Our tourism also strives to be sustainable, taking nothing from nature than is not replaced. In fact, the conservation programs of BirdsCaribbean and our partners elevate our tourism efforts beyond sustainability to restorative economic development. In truth, we try to put back more than we take.
By investing your travel dollars with the CBT and its partners you know that the resources you have enjoyed on your trip will be there when you return. CBT operators and guides will reveal a side of the Caribbean, the real Caribbean, that you cannot see sequestered inside a gated resort. Most importantly, we are fun people to chill with! What could be more rewarding than doing good while hanging with fellow bird geeks!
Caribbean Birding Trail products and experiences are an ideal match for birdwatchers, nature lovers, wildlife photographers, individuals who travel independent of packaged itineraries, and anyone looking for authentic, unique, and revelatory travel experiences.
Wildlife Watching and Photography
Globally, the tourism market for wildlife watching and photography is growing. In 2011, U.S. wildlife watchers spent $54.9 billion. Trip-related expenses, including food, lodging, and transportation, totaled $17.3 billion, 31 percent of all expenditures.

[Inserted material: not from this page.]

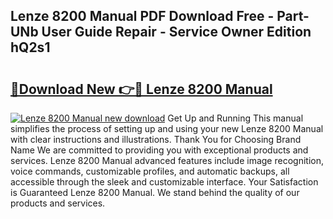 ## Lenze 8200 Manual PDF Download Free - Part-UNb User Guide Repair - Service Owner Edition hQ2s1

# <h2><a href="http://cf14621.oget.top/?id=Lenze+8200+Manual">🔗Download New 👉🔴 Lenze 8200 Manual</a></h2>

[![Lenze 8200 Manual new download](https://i.imgur.com/5g1atiW.png)](http://cf14621.oget.top/?id=Lenze+8200+Manual)
Get Up and Running This manual simplifies the process of setting up and using your new Lenze 8200 Manual with clear instructions and illustrations. Thank You for Choosing Brand Name We are committed to providing you with exceptional products and services. Lenze 8200 Manual advanced features include image recognition, voice commands, customizable profiles, and automatic backups, all accessible through the sleek and customizable interface. Your Satisfaction is Guaranteed Lenze 8200 Manual. We stand behind the quality of our products and services.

Most impressive is the growth in wildlife photography. According a recent survey by the U.S. Fish and Wildlife Service, there were 13.9 million wildlife photographers in 2001. By 2011, that number had grown to 25.4 million, an increase of 82%.
It is interesting to note that the amount spent by US wildlife watchers on related travel in 2011 ($17.3 billion) exceeded the direct contribution of the entire Caribbean travel and tourism industry in 2011 ($15.1 billion).
Bird watching tourism is increasing in popularity in Europe as well, especially in Denmark, France, Sweden, the Netherlands and the UK. Here, between 20% and 40% of tourists are interested in some element of wildlife tourism.
Free and Independent Travel
Free and Independent Travelers (FITs) are those who prefer to arrange their own itineraries and avoid the constraints imposed by packaged trips offered by outbound tour operators.
Studies show that FITs also tend to be environmentally aware, with the desire to experience new ways of life and usually are enthusiastic, off-the-beaten-track explorers with a thirst for experiencing the “real thing.” They enjoy good food, architecture, and the heritage of local cultures.
FITs also tend to spread their money around in a more efficient fashion, buying from multiple locations driven by their own particular itinerary and tastes and by the intention of enjoying the local way of life. In contrast, tour groups concentrate in a few providers, which tend to spread money in a less than optimal manner.
The Caribbean Birding Trail is looking to position itself to capture these markets, attract them to the Caribbean and thereby stimulate a more sustainable tourism industry in the region. A more sustainable industry means less volume, less impact, more economic benefits captured locally, and overall a much higher quality experience for the visitor.